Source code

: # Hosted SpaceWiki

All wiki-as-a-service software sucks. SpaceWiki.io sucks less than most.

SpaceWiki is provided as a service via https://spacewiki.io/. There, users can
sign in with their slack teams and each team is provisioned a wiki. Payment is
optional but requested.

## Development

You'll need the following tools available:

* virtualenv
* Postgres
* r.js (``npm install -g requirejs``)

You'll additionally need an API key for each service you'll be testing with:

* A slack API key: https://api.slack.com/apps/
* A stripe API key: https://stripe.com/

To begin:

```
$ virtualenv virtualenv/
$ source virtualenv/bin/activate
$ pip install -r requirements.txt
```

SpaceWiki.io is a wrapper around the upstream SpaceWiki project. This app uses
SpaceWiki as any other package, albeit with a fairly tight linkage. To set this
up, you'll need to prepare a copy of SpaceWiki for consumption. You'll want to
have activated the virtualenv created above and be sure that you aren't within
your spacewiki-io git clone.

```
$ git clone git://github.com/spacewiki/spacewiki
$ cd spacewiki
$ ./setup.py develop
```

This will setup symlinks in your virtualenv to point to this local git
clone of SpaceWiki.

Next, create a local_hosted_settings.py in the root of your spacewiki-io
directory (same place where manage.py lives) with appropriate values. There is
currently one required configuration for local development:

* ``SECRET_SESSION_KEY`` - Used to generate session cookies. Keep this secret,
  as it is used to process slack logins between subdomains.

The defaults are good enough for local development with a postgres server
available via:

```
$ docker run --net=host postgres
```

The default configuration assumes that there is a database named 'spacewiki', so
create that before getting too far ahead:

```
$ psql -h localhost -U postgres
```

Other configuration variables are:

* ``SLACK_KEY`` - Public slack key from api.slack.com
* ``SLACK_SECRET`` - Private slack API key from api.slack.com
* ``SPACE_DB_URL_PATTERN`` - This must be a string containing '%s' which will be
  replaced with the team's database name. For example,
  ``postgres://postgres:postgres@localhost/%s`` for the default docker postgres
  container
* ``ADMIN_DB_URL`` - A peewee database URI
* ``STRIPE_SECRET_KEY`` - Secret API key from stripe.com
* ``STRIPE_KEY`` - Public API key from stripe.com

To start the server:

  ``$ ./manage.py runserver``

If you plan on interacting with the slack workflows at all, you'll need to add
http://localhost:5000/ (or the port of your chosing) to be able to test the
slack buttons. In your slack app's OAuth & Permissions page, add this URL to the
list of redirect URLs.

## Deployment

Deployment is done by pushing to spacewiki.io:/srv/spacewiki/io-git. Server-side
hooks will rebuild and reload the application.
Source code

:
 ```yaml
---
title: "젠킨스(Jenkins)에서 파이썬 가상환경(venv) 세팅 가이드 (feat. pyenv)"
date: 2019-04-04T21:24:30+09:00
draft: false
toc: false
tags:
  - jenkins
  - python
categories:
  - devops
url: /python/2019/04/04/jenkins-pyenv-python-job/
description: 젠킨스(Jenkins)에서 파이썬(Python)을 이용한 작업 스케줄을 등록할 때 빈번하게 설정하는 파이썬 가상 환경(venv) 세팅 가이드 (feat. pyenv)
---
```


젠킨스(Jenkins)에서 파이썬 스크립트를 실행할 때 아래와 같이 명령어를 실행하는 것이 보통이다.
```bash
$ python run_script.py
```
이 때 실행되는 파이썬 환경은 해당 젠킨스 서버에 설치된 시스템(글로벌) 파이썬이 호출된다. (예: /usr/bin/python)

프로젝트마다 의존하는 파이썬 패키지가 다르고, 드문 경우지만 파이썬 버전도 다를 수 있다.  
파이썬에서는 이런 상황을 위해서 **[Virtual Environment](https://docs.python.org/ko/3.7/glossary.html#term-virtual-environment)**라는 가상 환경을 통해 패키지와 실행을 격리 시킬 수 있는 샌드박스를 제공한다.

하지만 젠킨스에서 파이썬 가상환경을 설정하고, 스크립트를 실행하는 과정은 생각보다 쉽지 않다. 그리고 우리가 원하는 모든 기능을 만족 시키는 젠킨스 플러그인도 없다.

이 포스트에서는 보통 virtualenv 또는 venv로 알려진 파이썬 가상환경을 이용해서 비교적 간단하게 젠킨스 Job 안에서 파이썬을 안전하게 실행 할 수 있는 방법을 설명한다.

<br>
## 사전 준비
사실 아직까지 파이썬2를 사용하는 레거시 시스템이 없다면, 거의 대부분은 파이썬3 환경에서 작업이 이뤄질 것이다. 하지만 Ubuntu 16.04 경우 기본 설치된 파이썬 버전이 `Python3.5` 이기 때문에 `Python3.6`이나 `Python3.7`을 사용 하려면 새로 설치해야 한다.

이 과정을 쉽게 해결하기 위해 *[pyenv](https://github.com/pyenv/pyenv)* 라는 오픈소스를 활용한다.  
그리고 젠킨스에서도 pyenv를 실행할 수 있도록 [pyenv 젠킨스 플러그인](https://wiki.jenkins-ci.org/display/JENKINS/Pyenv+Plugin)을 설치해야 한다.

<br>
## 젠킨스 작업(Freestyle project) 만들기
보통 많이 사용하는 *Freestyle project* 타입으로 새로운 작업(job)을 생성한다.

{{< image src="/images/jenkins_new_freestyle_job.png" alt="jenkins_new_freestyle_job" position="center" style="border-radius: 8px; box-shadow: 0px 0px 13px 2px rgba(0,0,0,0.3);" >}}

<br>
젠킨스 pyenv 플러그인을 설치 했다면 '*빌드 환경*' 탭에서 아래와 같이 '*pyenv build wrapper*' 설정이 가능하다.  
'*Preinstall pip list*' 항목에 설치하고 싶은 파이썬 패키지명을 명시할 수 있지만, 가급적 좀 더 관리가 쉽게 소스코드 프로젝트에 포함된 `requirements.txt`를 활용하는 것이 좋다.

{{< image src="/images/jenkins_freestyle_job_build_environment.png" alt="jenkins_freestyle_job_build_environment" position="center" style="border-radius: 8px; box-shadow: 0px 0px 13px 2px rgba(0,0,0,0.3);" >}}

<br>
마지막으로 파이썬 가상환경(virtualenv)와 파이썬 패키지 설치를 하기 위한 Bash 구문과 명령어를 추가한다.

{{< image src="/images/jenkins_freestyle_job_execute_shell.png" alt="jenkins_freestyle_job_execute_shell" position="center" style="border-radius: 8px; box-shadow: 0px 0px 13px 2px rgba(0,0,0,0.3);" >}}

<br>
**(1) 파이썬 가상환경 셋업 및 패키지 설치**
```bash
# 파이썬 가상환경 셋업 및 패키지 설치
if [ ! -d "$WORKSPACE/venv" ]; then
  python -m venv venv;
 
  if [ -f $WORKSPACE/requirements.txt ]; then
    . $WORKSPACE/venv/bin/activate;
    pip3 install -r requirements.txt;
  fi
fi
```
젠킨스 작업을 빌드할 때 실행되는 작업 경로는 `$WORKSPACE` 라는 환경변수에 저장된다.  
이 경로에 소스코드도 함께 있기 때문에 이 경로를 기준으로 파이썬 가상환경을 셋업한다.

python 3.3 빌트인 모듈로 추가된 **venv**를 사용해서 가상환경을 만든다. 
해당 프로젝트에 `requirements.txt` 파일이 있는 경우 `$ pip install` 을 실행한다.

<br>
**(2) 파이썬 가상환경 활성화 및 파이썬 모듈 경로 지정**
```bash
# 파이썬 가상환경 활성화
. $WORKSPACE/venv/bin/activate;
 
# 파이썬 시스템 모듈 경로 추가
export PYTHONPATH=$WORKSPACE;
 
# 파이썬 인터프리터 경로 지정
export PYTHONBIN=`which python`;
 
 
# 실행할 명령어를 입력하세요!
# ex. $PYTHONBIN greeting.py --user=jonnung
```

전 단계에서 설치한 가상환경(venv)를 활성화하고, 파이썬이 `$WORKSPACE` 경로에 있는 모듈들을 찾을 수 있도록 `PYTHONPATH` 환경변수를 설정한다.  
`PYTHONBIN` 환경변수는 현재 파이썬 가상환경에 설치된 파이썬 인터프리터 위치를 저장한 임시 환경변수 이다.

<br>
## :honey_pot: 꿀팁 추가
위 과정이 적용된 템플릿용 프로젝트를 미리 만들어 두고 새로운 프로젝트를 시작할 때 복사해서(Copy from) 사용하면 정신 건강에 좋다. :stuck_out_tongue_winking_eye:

****************************************

| Exercise instructions |
Look through the listing and extract every line with "project" in it.

| Finished exercise |
SpaceWiki.io is a wrapper around the upstream SpaceWiki project. This app uses
## 젠킨스 작업(Freestyle project) 만들기
보통 많이 사용하는 *Freestyle project* 타입으로 새로운 작업(job)을 생성한다.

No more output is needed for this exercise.